■ Problem to solve
Search the records below for the word "User" and show every line where it occurs.

■ Supplied data
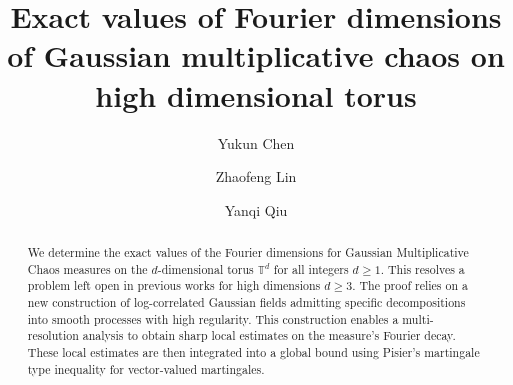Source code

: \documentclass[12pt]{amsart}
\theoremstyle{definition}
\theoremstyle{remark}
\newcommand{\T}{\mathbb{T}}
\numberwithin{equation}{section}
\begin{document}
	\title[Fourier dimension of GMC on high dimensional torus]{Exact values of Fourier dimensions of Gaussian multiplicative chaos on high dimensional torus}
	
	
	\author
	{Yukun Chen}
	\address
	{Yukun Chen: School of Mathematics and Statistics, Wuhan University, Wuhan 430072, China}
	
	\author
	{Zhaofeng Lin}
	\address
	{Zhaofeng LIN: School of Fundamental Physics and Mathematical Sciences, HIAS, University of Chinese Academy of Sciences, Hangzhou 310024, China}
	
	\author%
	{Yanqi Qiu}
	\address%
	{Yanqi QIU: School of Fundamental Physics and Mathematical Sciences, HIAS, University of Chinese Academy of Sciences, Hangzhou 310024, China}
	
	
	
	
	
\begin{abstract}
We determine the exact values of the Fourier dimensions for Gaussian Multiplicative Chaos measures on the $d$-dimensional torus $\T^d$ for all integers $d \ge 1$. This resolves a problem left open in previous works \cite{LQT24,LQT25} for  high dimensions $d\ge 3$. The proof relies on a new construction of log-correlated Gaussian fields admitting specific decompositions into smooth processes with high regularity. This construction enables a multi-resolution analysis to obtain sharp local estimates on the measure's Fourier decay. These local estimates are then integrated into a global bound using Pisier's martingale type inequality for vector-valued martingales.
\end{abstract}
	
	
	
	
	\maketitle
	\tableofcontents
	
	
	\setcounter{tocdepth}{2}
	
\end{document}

==

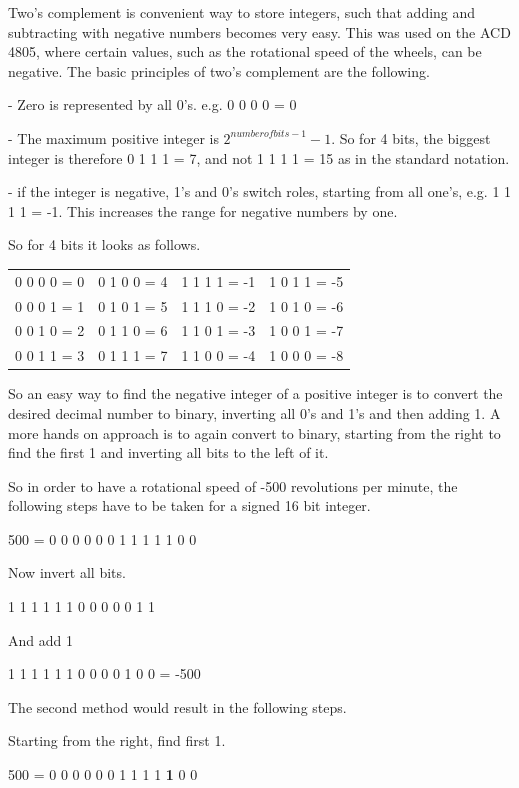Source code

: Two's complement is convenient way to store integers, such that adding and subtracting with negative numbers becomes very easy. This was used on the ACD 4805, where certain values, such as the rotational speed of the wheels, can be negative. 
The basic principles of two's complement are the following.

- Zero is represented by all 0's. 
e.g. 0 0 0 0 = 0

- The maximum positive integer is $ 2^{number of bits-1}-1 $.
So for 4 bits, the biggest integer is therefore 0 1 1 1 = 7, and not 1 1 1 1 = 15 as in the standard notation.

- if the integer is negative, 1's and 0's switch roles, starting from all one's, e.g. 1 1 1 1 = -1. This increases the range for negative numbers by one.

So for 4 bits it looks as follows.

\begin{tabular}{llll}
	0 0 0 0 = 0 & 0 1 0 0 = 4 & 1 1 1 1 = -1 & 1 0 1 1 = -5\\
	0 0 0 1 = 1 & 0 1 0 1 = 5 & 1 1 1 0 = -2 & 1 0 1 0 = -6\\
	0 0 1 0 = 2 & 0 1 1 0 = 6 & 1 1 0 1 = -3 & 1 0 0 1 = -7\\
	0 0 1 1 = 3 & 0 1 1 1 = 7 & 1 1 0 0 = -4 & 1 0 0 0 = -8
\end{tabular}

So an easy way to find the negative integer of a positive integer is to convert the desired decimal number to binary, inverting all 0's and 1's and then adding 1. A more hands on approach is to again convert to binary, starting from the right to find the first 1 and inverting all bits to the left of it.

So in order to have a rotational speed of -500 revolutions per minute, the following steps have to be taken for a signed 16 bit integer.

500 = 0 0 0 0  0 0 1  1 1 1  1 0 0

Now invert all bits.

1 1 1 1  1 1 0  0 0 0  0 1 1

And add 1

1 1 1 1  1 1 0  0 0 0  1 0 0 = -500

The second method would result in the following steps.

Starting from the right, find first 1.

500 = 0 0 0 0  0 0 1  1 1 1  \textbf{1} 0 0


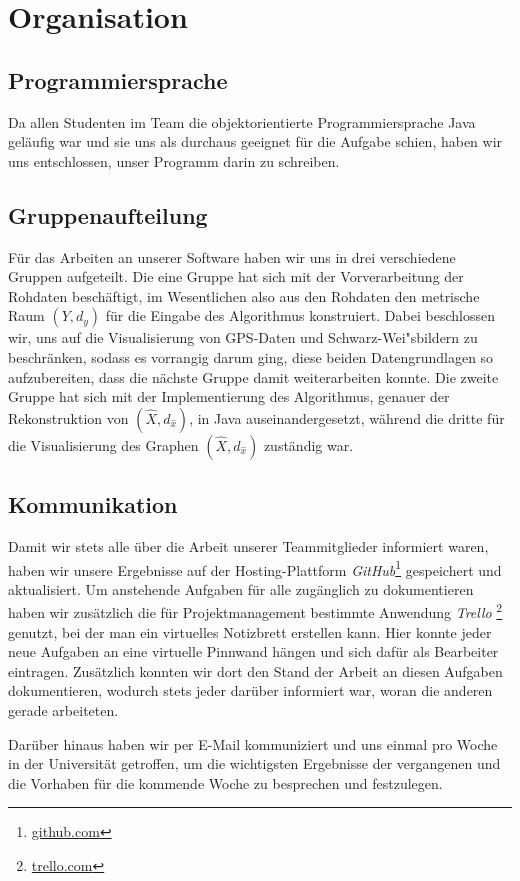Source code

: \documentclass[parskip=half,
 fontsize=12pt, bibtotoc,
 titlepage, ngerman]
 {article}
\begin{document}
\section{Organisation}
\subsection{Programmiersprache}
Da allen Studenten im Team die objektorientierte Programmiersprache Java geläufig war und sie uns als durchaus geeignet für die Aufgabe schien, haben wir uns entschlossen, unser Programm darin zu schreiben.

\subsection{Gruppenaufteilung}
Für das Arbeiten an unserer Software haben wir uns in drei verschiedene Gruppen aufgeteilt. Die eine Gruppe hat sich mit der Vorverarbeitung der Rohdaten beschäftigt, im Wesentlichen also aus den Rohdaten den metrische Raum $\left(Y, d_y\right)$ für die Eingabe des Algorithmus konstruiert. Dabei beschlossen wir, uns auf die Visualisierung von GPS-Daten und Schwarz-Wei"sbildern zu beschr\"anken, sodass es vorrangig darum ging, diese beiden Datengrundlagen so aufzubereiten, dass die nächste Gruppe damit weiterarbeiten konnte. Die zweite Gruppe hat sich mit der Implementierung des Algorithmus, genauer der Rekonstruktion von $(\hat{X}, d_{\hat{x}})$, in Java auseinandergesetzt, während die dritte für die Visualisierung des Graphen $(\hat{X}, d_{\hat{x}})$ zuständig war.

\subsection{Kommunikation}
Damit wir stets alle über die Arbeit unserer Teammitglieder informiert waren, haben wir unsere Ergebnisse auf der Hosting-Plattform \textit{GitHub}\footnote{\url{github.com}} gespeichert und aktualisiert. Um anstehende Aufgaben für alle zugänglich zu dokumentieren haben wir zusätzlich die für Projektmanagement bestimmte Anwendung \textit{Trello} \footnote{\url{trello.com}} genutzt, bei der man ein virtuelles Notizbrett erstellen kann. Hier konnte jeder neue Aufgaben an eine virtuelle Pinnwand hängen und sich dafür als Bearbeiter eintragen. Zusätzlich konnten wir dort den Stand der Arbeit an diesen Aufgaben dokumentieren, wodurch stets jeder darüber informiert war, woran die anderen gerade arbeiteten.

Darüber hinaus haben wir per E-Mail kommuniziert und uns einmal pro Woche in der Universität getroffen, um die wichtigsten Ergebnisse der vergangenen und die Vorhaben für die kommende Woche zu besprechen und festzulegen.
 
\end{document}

* * *

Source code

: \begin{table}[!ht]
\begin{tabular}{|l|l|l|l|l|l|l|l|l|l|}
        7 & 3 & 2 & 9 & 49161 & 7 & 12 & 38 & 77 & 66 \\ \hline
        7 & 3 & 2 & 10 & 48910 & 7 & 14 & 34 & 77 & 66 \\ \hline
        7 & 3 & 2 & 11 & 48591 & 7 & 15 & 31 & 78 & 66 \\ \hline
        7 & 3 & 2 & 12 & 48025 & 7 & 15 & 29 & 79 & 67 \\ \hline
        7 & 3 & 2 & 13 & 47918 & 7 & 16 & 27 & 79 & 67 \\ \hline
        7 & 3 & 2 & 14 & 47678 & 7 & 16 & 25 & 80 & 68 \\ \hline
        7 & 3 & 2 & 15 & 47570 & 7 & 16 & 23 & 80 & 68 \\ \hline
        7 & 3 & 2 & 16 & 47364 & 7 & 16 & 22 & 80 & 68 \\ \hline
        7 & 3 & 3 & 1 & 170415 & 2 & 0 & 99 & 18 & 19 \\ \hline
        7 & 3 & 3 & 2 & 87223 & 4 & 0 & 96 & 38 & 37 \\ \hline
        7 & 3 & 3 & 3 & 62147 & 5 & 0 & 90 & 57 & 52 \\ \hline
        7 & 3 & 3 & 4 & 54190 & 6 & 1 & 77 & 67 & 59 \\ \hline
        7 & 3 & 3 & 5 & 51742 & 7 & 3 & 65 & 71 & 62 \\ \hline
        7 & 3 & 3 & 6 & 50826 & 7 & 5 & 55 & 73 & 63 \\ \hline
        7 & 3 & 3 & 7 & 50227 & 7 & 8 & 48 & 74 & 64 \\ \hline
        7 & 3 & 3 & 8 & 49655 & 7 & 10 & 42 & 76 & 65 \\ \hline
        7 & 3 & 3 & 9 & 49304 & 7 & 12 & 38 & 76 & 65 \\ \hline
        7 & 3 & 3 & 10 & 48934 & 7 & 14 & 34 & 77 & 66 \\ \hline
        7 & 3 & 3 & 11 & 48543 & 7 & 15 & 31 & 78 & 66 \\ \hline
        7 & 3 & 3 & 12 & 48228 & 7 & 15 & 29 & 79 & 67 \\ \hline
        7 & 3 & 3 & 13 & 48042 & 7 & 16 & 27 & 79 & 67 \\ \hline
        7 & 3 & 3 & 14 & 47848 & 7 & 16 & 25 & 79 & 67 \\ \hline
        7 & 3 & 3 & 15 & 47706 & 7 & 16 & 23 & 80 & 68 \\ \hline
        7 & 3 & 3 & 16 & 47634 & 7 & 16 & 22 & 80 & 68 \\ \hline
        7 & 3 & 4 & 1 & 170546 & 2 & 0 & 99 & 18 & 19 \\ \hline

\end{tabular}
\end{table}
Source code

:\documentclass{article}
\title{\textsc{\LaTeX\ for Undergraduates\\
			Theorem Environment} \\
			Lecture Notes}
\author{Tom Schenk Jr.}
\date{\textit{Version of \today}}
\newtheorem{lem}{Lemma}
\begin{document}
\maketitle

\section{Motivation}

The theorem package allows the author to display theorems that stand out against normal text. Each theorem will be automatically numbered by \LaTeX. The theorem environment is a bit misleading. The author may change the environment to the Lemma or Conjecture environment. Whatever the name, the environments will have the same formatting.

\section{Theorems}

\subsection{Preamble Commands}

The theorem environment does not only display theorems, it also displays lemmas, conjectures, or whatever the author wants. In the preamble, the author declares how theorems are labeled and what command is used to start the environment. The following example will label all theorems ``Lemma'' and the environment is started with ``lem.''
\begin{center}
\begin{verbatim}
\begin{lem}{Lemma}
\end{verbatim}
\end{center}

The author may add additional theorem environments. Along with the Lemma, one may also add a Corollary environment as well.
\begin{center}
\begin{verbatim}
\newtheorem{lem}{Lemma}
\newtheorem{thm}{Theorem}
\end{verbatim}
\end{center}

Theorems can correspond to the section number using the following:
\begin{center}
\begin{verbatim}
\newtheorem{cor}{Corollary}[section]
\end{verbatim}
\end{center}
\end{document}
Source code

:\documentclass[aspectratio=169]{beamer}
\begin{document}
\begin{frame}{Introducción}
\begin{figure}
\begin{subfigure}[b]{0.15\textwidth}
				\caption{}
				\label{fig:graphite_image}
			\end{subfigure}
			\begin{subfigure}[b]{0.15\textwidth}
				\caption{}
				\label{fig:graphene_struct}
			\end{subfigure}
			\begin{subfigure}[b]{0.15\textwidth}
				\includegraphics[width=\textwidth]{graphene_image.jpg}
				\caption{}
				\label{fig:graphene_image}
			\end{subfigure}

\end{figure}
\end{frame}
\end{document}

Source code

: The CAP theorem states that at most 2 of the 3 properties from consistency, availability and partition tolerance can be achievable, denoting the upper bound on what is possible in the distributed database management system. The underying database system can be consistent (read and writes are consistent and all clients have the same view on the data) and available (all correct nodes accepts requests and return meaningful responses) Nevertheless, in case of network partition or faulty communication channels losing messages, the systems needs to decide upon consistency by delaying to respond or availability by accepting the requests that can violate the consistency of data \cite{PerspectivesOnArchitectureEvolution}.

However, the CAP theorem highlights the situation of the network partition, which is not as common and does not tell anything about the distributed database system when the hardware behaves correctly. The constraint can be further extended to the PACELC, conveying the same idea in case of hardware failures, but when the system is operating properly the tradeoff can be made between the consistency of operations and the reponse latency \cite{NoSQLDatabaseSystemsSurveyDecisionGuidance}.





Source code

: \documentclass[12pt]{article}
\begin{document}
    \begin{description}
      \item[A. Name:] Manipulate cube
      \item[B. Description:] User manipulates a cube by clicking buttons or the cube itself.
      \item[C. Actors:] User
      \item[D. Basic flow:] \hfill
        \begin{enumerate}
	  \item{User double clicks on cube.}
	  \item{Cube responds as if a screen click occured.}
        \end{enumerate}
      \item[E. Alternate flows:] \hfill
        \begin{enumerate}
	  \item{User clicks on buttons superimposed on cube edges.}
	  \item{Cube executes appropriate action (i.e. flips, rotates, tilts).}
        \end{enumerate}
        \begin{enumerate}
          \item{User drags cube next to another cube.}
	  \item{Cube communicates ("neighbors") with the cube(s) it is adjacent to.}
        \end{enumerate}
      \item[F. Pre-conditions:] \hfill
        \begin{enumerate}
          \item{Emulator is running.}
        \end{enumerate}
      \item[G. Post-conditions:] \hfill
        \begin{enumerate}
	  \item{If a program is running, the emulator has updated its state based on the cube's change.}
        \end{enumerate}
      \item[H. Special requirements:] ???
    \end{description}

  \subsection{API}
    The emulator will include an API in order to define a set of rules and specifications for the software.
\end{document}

■ Problem solution
      \item[B. Description:] User manipulates a cube by clicking buttons or the cube itself.
      \item[C. Actors:] User
	  \item{User double clicks on cube.}
	  \item{User clicks on buttons superimposed on cube edges.}
          \item{User drags cube next to another cube.}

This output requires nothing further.